## WORK REQUEST:
Copy each line of the records that includes "Ahmedabad".

*** Opening DATA ***

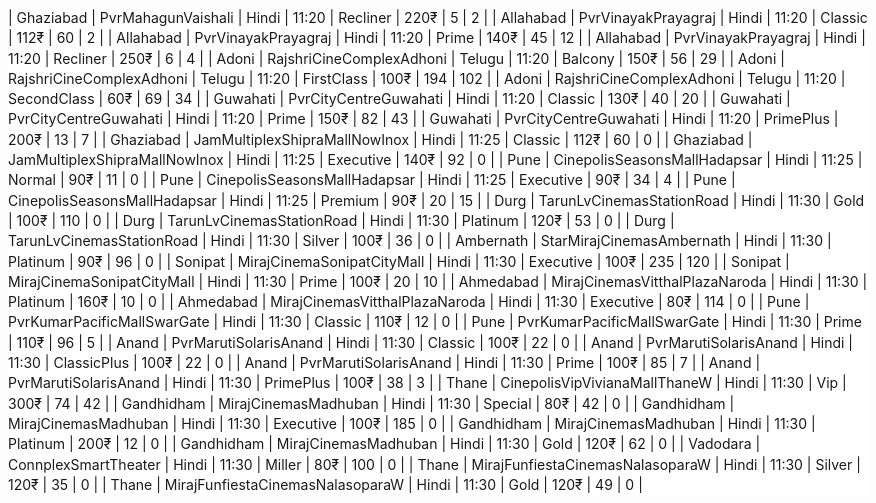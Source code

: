 | Ghaziabad              | PvrMahagunVaishali                                   | Hindi    | 11:20 | Recliner               |   220₹ |        5 |      2 |
| Allahabad              | PvrVinayakPrayagraj                                  | Hindi    | 11:20 | Classic                |   112₹ |       60 |      2 |
| Allahabad              | PvrVinayakPrayagraj                                  | Hindi    | 11:20 | Prime                  |   140₹ |       45 |     12 |
| Allahabad              | PvrVinayakPrayagraj                                  | Hindi    | 11:20 | Recliner               |   250₹ |        6 |      4 |
| Adoni                  | RajshriCineComplexAdhoni                             | Telugu   | 11:20 | Balcony                |   150₹ |       56 |     29 |
| Adoni                  | RajshriCineComplexAdhoni                             | Telugu   | 11:20 | FirstClass             |   100₹ |      194 |    102 |
| Adoni                  | RajshriCineComplexAdhoni                             | Telugu   | 11:20 | SecondClass            |    60₹ |       69 |     34 |
| Guwahati               | PvrCityCentreGuwahati                                | Hindi    | 11:20 | Classic                |   130₹ |       40 |     20 |
| Guwahati               | PvrCityCentreGuwahati                                | Hindi    | 11:20 | Prime                  |   150₹ |       82 |     43 |
| Guwahati               | PvrCityCentreGuwahati                                | Hindi    | 11:20 | PrimePlus              |   200₹ |       13 |      7 |
| Ghaziabad              | JamMultiplexShipraMallNowInox                        | Hindi    | 11:25 | Classic                |   112₹ |       60 |      0 |
| Ghaziabad              | JamMultiplexShipraMallNowInox                        | Hindi    | 11:25 | Executive              |   140₹ |       92 |      0 |
| Pune                   | CinepolisSeasonsMallHadapsar                         | Hindi    | 11:25 | Normal                 |    90₹ |       11 |      0 |
| Pune                   | CinepolisSeasonsMallHadapsar                         | Hindi    | 11:25 | Executive              |    90₹ |       34 |      4 |
| Pune                   | CinepolisSeasonsMallHadapsar                         | Hindi    | 11:25 | Premium                |    90₹ |       20 |     15 |
| Durg                   | TarunLvCinemasStationRoad                            | Hindi    | 11:30 | Gold                   |   100₹ |      110 |      0 |
| Durg                   | TarunLvCinemasStationRoad                            | Hindi    | 11:30 | Platinum               |   120₹ |       53 |      0 |
| Durg                   | TarunLvCinemasStationRoad                            | Hindi    | 11:30 | Silver                 |   100₹ |       36 |      0 |
| Ambernath              | StarMirajCinemasAmbernath                            | Hindi    | 11:30 | Platinum               |    90₹ |       96 |      0 |
| Sonipat                | MirajCinemaSonipatCityMall                           | Hindi    | 11:30 | Executive              |   100₹ |      235 |    120 |
| Sonipat                | MirajCinemaSonipatCityMall                           | Hindi    | 11:30 | Prime                  |   100₹ |       20 |     10 |
| Ahmedabad              | MirajCinemasVitthalPlazaNaroda                       | Hindi    | 11:30 | Platinum               |   160₹ |       10 |      0 |
| Ahmedabad              | MirajCinemasVitthalPlazaNaroda                       | Hindi    | 11:30 | Executive              |    80₹ |      114 |      0 |
| Pune                   | PvrKumarPacificMallSwarGate                          | Hindi    | 11:30 | Classic                |   110₹ |       12 |      0 |
| Pune                   | PvrKumarPacificMallSwarGate                          | Hindi    | 11:30 | Prime                  |   110₹ |       96 |      5 |
| Anand                  | PvrMarutiSolarisAnand                                | Hindi    | 11:30 | Classic                |   100₹ |       22 |      0 |
| Anand                  | PvrMarutiSolarisAnand                                | Hindi    | 11:30 | ClassicPlus            |   100₹ |       22 |      0 |
| Anand                  | PvrMarutiSolarisAnand                                | Hindi    | 11:30 | Prime                  |   100₹ |       85 |      7 |
| Anand                  | PvrMarutiSolarisAnand                                | Hindi    | 11:30 | PrimePlus              |   100₹ |       38 |      3 |
| Thane                  | CinepolisVipVivianaMallThaneW                        | Hindi    | 11:30 | Vip                    |   300₹ |       74 |     42 |
| Gandhidham             | MirajCinemasMadhuban                                 | Hindi    | 11:30 | Special                |    80₹ |       42 |      0 |
| Gandhidham             | MirajCinemasMadhuban                                 | Hindi    | 11:30 | Executive              |   100₹ |      185 |      0 |
| Gandhidham             | MirajCinemasMadhuban                                 | Hindi    | 11:30 | Platinum               |   200₹ |       12 |      0 |
| Gandhidham             | MirajCinemasMadhuban                                 | Hindi    | 11:30 | Gold                   |   120₹ |       62 |      0 |
| Vadodara               | ConnplexSmartTheater                                 | Hindi    | 11:30 | Miller                 |    80₹ |      100 |      0 |
| Thane                  | MirajFunfiestaCinemasNalasoparaW                     | Hindi    | 11:30 | Silver                 |   120₹ |       35 |      0 |
| Thane                  | MirajFunfiestaCinemasNalasoparaW                     | Hindi    | 11:30 | Gold                   |   120₹ |       49 |      0 |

*** Closing DATA ***

## YOUR RESPONSE:
| Ahmedabad              | MirajCinemasVitthalPlazaNaroda                       | Hindi    | 11:30 | Platinum               |   160₹ |       10 |      0 |
| Ahmedabad              | MirajCinemasVitthalPlazaNaroda                       | Hindi    | 11:30 | Executive              |    80₹ |      114 |      0 |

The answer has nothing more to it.